» WORK TO BE COMPLETED: Every line with the string "auch" should be copied from the data.

» INFORMATION:
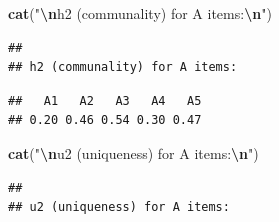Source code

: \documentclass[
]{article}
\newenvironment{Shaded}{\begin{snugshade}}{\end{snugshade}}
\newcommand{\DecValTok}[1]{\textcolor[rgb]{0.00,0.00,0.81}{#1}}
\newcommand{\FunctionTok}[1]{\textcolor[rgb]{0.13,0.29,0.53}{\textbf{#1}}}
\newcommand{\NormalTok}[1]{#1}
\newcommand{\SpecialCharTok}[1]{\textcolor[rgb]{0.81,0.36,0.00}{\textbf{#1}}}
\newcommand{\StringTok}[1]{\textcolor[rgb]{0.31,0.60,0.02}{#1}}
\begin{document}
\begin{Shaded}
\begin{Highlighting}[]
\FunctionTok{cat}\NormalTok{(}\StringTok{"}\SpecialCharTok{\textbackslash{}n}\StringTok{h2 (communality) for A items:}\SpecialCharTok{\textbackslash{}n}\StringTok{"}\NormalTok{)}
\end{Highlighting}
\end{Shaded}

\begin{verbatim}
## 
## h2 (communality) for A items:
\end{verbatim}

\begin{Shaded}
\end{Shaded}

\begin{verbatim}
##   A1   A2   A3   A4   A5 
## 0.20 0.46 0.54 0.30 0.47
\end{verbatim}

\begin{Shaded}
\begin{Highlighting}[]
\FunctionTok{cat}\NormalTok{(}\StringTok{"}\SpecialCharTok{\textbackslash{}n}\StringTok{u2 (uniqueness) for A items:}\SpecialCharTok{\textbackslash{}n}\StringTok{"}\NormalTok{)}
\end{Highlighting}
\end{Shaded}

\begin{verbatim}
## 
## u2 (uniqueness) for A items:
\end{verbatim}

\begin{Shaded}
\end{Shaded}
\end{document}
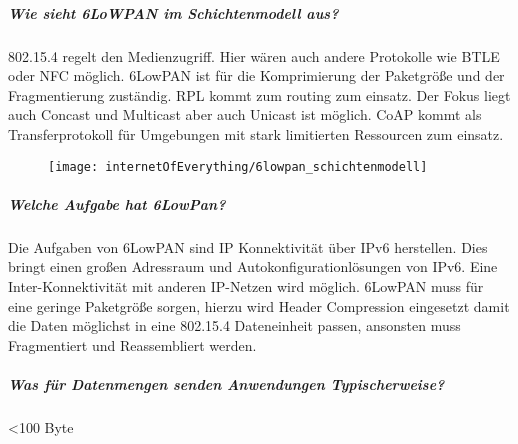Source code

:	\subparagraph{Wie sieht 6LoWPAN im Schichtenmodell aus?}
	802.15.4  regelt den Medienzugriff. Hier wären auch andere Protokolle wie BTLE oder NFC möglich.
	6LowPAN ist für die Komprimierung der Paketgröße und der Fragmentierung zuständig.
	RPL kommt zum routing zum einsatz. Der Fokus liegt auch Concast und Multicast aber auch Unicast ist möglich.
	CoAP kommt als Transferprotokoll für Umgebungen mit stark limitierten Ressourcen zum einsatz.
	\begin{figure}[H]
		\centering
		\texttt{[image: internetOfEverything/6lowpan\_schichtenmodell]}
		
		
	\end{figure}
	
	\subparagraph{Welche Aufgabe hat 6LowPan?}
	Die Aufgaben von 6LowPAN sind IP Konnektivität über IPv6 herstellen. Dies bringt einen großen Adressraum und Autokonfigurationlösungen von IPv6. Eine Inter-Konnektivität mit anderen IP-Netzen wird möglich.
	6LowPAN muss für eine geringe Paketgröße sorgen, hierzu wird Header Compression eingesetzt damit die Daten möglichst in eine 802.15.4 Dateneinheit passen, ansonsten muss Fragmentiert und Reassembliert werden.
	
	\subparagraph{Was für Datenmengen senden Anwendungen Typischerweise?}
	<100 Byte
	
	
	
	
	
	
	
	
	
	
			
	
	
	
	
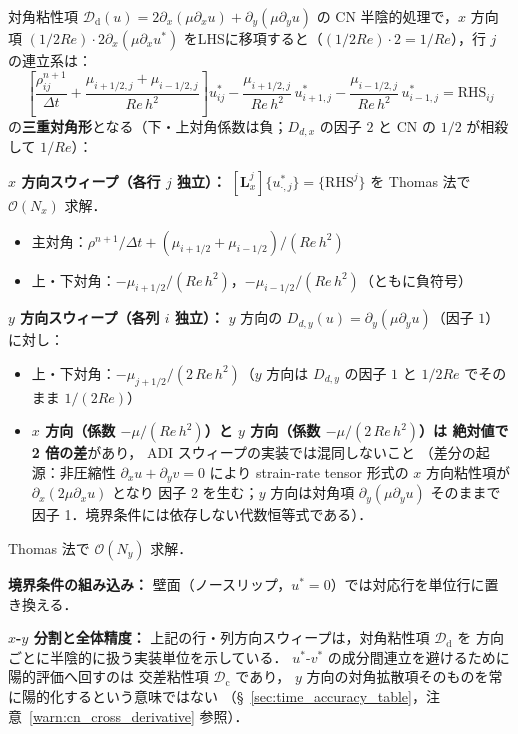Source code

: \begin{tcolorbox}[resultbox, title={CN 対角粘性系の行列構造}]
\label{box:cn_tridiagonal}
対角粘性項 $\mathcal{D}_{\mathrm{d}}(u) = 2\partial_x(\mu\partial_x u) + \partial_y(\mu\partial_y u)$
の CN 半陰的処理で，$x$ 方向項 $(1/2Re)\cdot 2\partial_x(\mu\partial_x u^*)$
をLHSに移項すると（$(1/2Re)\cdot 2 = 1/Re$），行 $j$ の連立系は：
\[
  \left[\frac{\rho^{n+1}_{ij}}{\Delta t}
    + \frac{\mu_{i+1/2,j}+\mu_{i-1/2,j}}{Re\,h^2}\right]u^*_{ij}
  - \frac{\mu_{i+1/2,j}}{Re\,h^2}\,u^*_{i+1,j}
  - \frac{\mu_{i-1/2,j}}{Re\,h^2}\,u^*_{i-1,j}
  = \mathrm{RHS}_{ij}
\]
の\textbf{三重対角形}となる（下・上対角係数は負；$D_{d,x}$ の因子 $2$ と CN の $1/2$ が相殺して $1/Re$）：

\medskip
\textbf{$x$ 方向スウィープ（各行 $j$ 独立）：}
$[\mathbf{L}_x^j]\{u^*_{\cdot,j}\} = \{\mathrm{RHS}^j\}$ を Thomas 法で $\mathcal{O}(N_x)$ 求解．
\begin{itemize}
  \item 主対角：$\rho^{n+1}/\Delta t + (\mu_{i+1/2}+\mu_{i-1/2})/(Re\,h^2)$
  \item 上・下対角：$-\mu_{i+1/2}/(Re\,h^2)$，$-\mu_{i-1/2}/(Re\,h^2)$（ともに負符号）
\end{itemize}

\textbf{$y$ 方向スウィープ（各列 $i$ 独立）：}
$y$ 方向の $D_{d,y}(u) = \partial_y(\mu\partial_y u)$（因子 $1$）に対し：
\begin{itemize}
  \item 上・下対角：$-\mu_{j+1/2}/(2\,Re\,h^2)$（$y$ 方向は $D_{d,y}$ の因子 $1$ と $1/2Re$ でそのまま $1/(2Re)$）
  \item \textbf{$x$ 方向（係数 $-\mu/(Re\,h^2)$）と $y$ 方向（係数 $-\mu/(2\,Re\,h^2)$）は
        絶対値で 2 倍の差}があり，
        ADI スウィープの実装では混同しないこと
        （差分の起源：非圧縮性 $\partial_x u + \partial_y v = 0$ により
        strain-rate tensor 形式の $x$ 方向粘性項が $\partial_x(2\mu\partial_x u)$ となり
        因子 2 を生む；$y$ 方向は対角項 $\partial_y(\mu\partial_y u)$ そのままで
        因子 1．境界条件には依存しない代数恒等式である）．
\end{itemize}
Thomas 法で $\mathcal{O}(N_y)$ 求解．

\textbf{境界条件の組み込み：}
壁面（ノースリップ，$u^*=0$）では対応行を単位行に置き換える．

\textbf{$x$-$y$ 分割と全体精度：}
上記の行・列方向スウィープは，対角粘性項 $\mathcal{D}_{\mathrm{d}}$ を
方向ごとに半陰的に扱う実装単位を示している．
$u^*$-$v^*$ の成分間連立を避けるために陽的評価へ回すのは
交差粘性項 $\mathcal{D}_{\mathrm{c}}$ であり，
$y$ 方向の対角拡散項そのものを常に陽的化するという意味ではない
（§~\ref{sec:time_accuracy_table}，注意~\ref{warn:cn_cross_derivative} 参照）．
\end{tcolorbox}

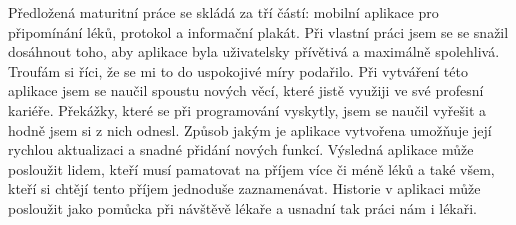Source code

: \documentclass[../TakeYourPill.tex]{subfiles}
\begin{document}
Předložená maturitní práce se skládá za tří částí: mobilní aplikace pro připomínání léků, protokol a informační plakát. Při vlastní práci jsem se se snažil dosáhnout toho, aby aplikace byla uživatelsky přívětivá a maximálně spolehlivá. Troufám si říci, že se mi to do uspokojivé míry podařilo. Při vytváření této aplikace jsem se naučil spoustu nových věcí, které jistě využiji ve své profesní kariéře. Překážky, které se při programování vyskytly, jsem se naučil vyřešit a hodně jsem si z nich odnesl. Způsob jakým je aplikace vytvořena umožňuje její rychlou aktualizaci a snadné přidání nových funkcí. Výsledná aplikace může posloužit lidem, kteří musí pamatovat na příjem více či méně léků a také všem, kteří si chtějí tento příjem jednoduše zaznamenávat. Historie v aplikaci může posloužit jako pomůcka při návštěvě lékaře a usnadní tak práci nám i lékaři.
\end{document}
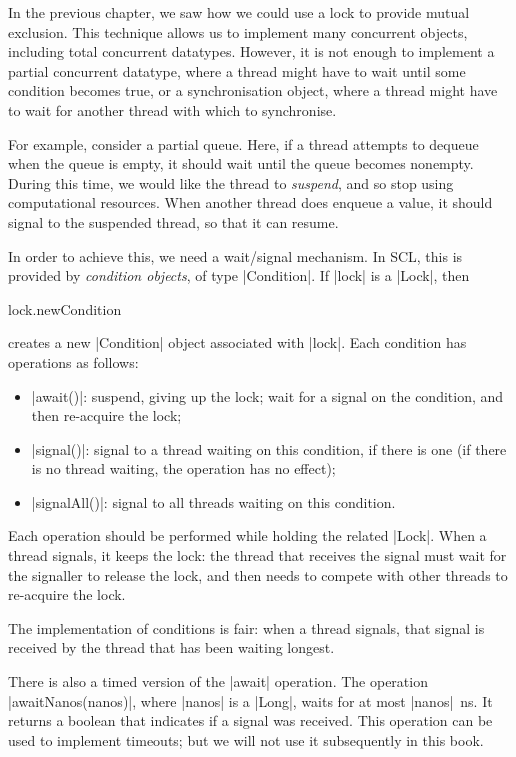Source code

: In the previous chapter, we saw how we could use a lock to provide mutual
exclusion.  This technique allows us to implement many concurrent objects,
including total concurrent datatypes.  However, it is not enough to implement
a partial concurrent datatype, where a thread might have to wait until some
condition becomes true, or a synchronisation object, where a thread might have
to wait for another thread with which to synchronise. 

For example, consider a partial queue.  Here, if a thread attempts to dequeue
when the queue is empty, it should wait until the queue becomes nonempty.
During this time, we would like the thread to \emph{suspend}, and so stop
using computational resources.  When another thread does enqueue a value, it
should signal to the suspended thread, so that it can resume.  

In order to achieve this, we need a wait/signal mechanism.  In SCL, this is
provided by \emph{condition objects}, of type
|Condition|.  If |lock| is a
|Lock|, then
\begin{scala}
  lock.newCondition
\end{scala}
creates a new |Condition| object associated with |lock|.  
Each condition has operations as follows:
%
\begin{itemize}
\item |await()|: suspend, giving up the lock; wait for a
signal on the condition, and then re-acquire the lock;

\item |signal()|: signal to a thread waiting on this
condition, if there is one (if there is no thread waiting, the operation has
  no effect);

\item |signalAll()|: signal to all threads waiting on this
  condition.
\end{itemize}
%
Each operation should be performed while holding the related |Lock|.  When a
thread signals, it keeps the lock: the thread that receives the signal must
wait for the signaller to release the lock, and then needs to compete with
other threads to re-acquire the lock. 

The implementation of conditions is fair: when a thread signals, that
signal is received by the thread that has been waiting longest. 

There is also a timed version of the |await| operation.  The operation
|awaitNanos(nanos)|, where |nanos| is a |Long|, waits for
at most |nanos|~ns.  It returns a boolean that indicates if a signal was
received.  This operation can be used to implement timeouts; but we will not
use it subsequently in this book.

» EXPECTED ANSWER:
	802.15.4  regelt den Medienzugriff. Hier wären auch andere Protokolle wie BTLE oder NFC möglich.
	RPL kommt zum routing zum einsatz. Der Fokus liegt auch Concast und Multicast aber auch Unicast ist möglich.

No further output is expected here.